The required EBITDAR to fixed charges ratio is 1.1 to 1.0 for the three-month period ending March 31, 2004, and
increases on a quarterly basis up to 1.5 to 1.0 for each four consecutive quarters ending after December 31, 2004.
The liquidity covenant requires American to maintain a minimum level of $1.0 billion of unrestricted cash and short-
term investments. The Company expects to be able to continue to comply with these covenants. However, it
cannot be sure that it will continue to be able to do so through the expiration of the facility. Failure to do so would
result in a default under this facility and a significant amount of American’s other debt.
During the year ended December 31, 2003, American borrowed approximately $554 million, under seller financed
debt agreements, related to the purchase of aircraft. These debt agreements are secured by the related aircraft
and have effective interest rates, which are fixed and mature over various periods of time through 2013. As of
December 31, 2003, the effective interest rate on these agreements ranged up to 9.12 percent.
During the year ended December 31, 2003, AMR Eagle borrowed approximately $473 million, under various debt
agreements, related to the purchase of regional jet aircraft, including certain seller financed agreements. These
debt agreements are secured by the related aircraft and have effective interest rates, which are fixed or variable
based on LIBOR plus a spread and mature over various periods of time through 2020. As of December 31, 2003,
the effective interest rate on these agreements ranged up to 6.73 percent.
In addition, in July 2003, American issued $255 million of enhanced equipment trust certificates, secured by
aircraft, which bear interest at 3.86 percent and are repayable in semi-annual installments beginning in 2004, with
a final maturity in 2010. These obligations are partially insured by a third party.
In September 2003, the Company issued $300 million principal amount of its 4.25 percent senior convertible notes
due 2023 in a private placement.
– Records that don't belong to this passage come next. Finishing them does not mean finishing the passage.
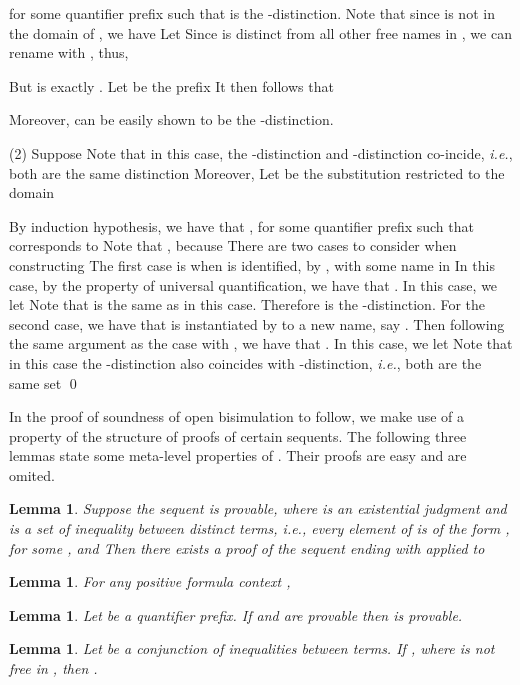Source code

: \documentclass{acmtrans2m}
\newtheorem{lemma}[theorem]{Lemma}
\newcommand{\ie}{{\em i.e.}}
\begin{document}
for some quantifier prefix  such that
 is the -distinction.
Note that since  is not in the domain of , 
we have 
Let  Since  is distinct from all other free names in
, we can rename  with , thus, 

But  is exactly . Let  be the
prefix  It then follows that 

Moreover,  can be easily shown to be the -distinction.

\noindent(2) Suppose 
Note that in this case, the -distinction and
-distinction co-incide, \ie, both are the same
distinction  Moreover, 
Let  be the substitution  restricted to the domain

By induction hypothesis, we have that 
,
for some quantifier prefix  
such that  corresponds to 
Note that , because 
There are two cases to consider when constructing 
The first case is when  is identified, by , with
some name in  In this case, by the property of 
universal quantification, we have that 
.
In this case, we let 
Note that  is the same as  in this case.
Therefore  is the -distinction. 
For the second case, we have that  is instantiated by 
to a new name, say . 
Then following the same argument as the case with , we have that
.
In this case, we let 
Note that in this case the -distinction also coincides
with -distinction, \ie, both are the same set
 \qed


In the proof of soundness of open bisimulation to follow, we make use of
a property of the structure of proofs of certain sequents. 
The following three lemmas state some meta-level properties of .
Their proofs are easy and are omited.

\begin{lemma}
\label{lm:distinction}
Suppose the sequent  is provable, where  is an existential
judgment and  is a set of inequality between distinct terms, \ie, every element of
 is of the form , for some ,  and 
Then there exists a proof of the sequent ending with  applied to 
\end{lemma}

\begin{lemma}
\label{lm:context}
For any positive formula context ,  
\end{lemma}

\begin{lemma}
\label{lm:modus ponens}
Let  be a quantifier prefix. 
If  and 
 are provable 
then  is provable.
\end{lemma}


\begin{lemma}
\label{lm:nabla distinction}
Let  be a conjunction of inequalities between terms.
If , where  is not free in , 
then  .
\end{lemma}
\end{document}
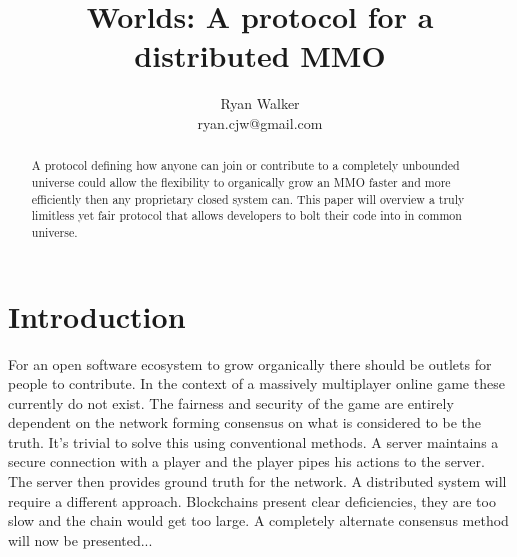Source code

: \documentclass[runningheads,a4paper]{llncs}
\begin{document}
\def \SystemName {Worlds} %

\mainmatter  %

\title{\SystemName: A protocol for a distributed MMO}

\author{Ryan Walker\\
				ryan.cjw@gmail.com}

\institute{} %

\maketitle


%  

\begin{abstract}
A protocol defining how anyone can join or contribute to a completely unbounded universe could allow the flexibility to organically grow an MMO faster and more efficiently then any proprietary closed system can. This paper will overview a truly limitless yet fair protocol that allows developers to bolt their code into in common universe. 
\end{abstract}

\section{Introduction}
For an open software ecosystem to grow organically there should be outlets for people to contribute. In the context of a massively multiplayer online game these currently do not exist. The fairness and security of the game are entirely dependent on the network forming consensus on what is considered to be the truth. It's trivial to solve this using conventional methods. A server maintains a secure connection with a player and the player pipes his actions to the server. The server then provides ground truth for the network. A distributed system will require a different approach. Blockchains present clear deficiencies, they are too slow and the chain would get too large. A completely alternate consensus method will now be presented...
\end{document}
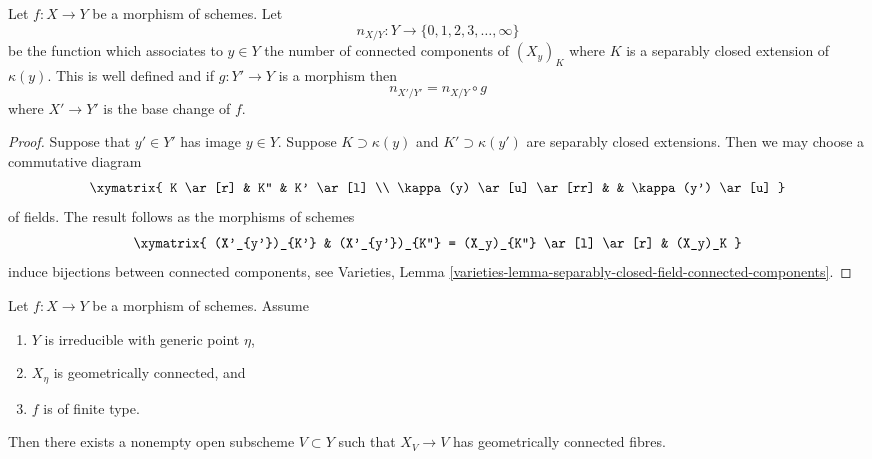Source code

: \begin{lemma}
\label{lemma-base-change-fibres-nr-geometrically-connected-components}
Let $f : X \to Y$ be a morphism of schemes. Let
$$
n_{X/Y} : Y \to \{0, 1, 2, 3, \ldots, \infty\}
$$
be the function which associates to $y \in Y$ the number of connected
components of $(X_y)_K$ where $K$ is a separably closed extension
of $\kappa(y)$. This is well defined and if $g : Y' \to Y$ is a morphism
then
$$
n_{X'/Y'} = n_{X/Y} \circ g
$$
where $X' \to Y'$ is the base change of $f$.
\end{lemma}

\begin{proof}
Suppose that $y' \in Y'$ has image $y \in Y$.
Suppose $K \supset \kappa(y)$ and $K' \supset \kappa(y')$ are separably
closed extensions. Then we may choose a commutative diagram
$$
\xymatrix{
K \ar[r] & K'' & K' \ar[l] \\
\kappa(y) \ar[u] \ar[rr] & & \kappa(y') \ar[u]
}
$$
of fields. The result follows as the morphisms of schemes
$$
\xymatrix{
(X'_{y'})_{K'} &
(X'_{y'})_{K''} = (X_y)_{K''} \ar[l] \ar[r] &
(X_y)_K
}
$$
induce bijections between connected components, see
Varieties,
Lemma \ref{varieties-lemma-separably-closed-field-connected-components}.
\end{proof}

\begin{lemma}
\label{lemma-geometrically-connected-generic-fibre}
Let $f : X \to Y$ be a morphism of schemes.
Assume
\begin{enumerate}
\item $Y$ is irreducible with generic point $\eta$,
\item $X_\eta$ is geometrically connected, and
\item $f$ is of finite type.
\end{enumerate}
Then there exists a nonempty open subscheme $V \subset Y$
such that $X_V \to V$ has geometrically connected fibres.
\end{lemma}

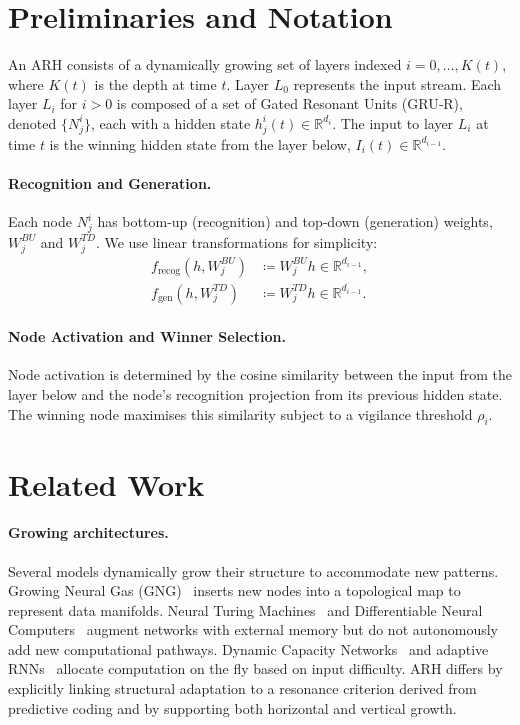 \documentclass{article}
\begin{document}
\section{Preliminaries and Notation}
An ARH consists of a dynamically growing set of layers indexed $i=0,\dots,K(t)$, where $K(t)$ is the depth at time $t$.  Layer $L_0$ represents the input stream.  Each layer $L_i$ for $i>0$ is composed of a set of Gated Resonant Units (GRU‑R), denoted $\{N_j^i\}$, each with a hidden state $h_j^i(t) \in \mathbb{R}^{d_i}$.  The input to layer $L_i$ at time $t$ is the winning hidden state from the layer below, $I_i(t) \in \mathbb{R}^{d_{i-1}}$.

\paragraph{Recognition and Generation.} Each node $N_j^i$ has bottom‑up (recognition) and top‑down (generation) weights, $W_j^{BU}$ and $W_j^{TD}$.  We use linear transformations for simplicity:
\begin{align}
f_{\text{recog}}(h, W_j^{BU}) &\coloneqq W_j^{BU} h \in \mathbb{R}^{d_{i-1}}, \\[-1ex]
f_{\text{gen}}(h, W_j^{TD}) &\coloneqq W_j^{TD} h \in \mathbb{R}^{d_{i-1}}.
\end{align}

\paragraph{Node Activation and Winner Selection.} Node activation is determined by the cosine similarity between the input from the layer below and the node's recognition projection from its previous hidden state.  The winning node maximises this similarity subject to a vigilance threshold $\rho_i$.

\section{Related Work}
\label{sec:related}

\paragraph{Growing architectures.}  Several models dynamically grow their structure to accommodate new patterns.  Growing Neural Gas (GNG) \citep{Fritzke1995} inserts new nodes into a topological map to represent data manifolds.  Neural Turing Machines \citep{Graves2014} and Differentiable Neural Computers \citep{Graves2016} augment networks with external memory but do not autonomously add new computational pathways.  Dynamic Capacity Networks \citep{Algebra2017} and adaptive RNNs \citep{Jernite2017} allocate computation on the fly based on input difficulty.  ARH differs by explicitly linking structural adaptation to a resonance criterion derived from predictive coding and by supporting both horizontal and vertical growth.
\end{document}
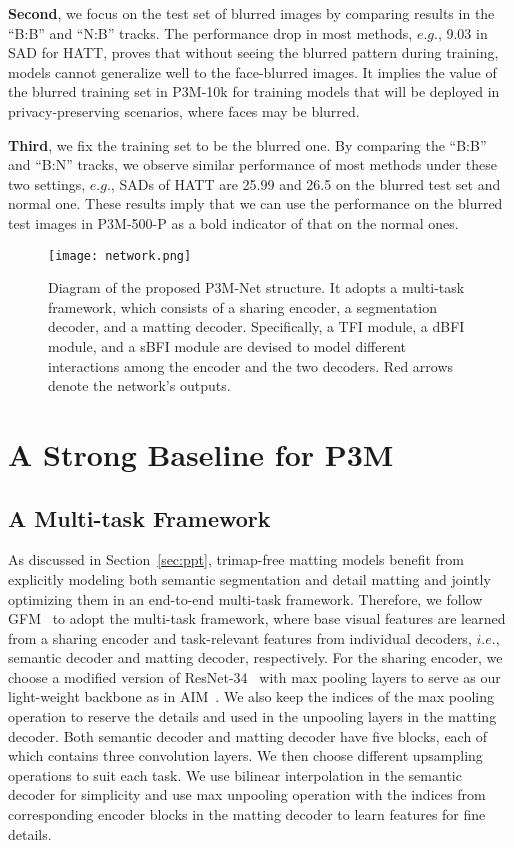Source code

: \documentclass[sigconf]{acmart}
\begin{document}
\textbf{Second}, we focus on the test set of blurred images by comparing results in the ``B:B'' and ``N:B'' tracks. The performance drop in most methods, $e.g.$, 9.03 in SAD for HATT, proves that without seeing the blurred pattern during training, models cannot generalize well to the face-blurred images. It implies the value of the blurred training set in P3M-10k for training models that will be deployed in privacy-preserving scenarios, where faces may be blurred.

\textbf{Third}, we fix the training set to be the blurred one. By comparing the ``B:B'' and ``B:N'' tracks, we observe similar performance of most methods under these two settings, $e.g.$, SADs of HATT are 25.99 and 26.5 on the blurred test set and normal one.
These results imply that we can use the performance on the blurred test images in P3M-500-P as a bold indicator of that on the normal ones.

\label{sec:ppt}



\begin{figure*}[t]
    \centering
    \texttt{[image: network.png]}
    \caption{Diagram of the proposed P3M-Net structure. It adopts a multi-task framework, which consists of a sharing encoder, a segmentation decoder, and a matting decoder. Specifically, a TFI module, a dBFI module, and a sBFI module are devised to model different interactions among the encoder and the two decoders. Red arrows denote the network's outputs.}
    \label{fig:network}
\end{figure*}
\section{A Strong Baseline for P3M}



\subsection{A Multi-task Framework}
As discussed in Section~\ref{sec:ppt}, trimap-free matting models benefit from explicitly modeling both semantic segmentation and detail matting and jointly optimizing them in an end-to-end multi-task framework. Therefore, we follow GFM~\cite{gfm} to adopt the multi-task framework, where base visual features are learned from a sharing encoder and task-relevant features from individual decoders, $i.e.$, semantic decoder and matting decoder, respectively. For the sharing encoder, we choose a modified version of ResNet-34~\cite{he2016deep} with max pooling layers to serve as our light-weight backbone as in AIM~\cite{aim}. We also keep the indices of the max pooling operation to reserve the details and used in the unpooling layers in the matting decoder. Both semantic decoder and matting decoder have five blocks, each of which contains three convolution layers. We then choose different upsampling operations to suit each task. We use bilinear interpolation in the semantic decoder for simplicity and use max unpooling operation with the indices from corresponding encoder blocks in the matting decoder to learn features for fine details.
\end{document}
Each note is convertible into AMR common stock at a conversion rate of 57.61
shares per $1,000 principal amount of notes (which represents an equivalent conversion price of $17.36 per
share), subject to adjustment in certain circumstances. The notes are convertible under certain circumstances,
including if (i) the closing sale price of the Company’s common stock reaches a certain level for a specified period
of time, (ii) the trading price of the notes as a percentage of the closing sale price of the Company’s common
stock falls below a certain level for a specified period of time, (iii) the Company calls the notes for redemption, or
(iv) certain corporate transactions occur. Holders of the notes may require the Company to repurchase all or any
portion of the notes on September 23, 2008, 2013 and 2018 at a purchase price equal to the principal amount of
the notes being purchased plus accrued and unpaid interest to the date of purchase. The Company may pay the
purchase price in cash, common stock or a combination of cash and common stock. After September 23, 2008,
the Company may redeem all or any portion of the notes for cash at a price equal to the principal amount of the
notes being redeemed plus accrued and unpaid interest as of the redemption date. These notes are guaranteed
by American.
Also in September 2003, American transferred its two headquarters buildings located in Fort Worth, Texas to AA
Real Estate Holding L.P., a wholly owned consolidated subsidiary of American. This entity leased the buildings
back to American pursuant to a triple-net lease, and used the buildings and the lease as security for a loan
consisting of four notes, in the amount of $98 million (net of discount of $2 million), which is reflected as debt in the
accompanying consolidated balance sheet of the Company. Each note corresponds to a separate class of AA/Ft.
Worth HQ Finance Trust Lease Revenue Commercial Mortgage-Backed Pass-Through Certificates, Series 2003
(the Certificates) issued by the AA/Ft. Worth HQ Finance Trust, which is not a subsidiary of American, in a private
placement pursuant to Rule 144A under the Securities Act of 1933. The Certificates and corresponding notes have
an average effective interest rate of 7.2 percent and a final maturity in 2010.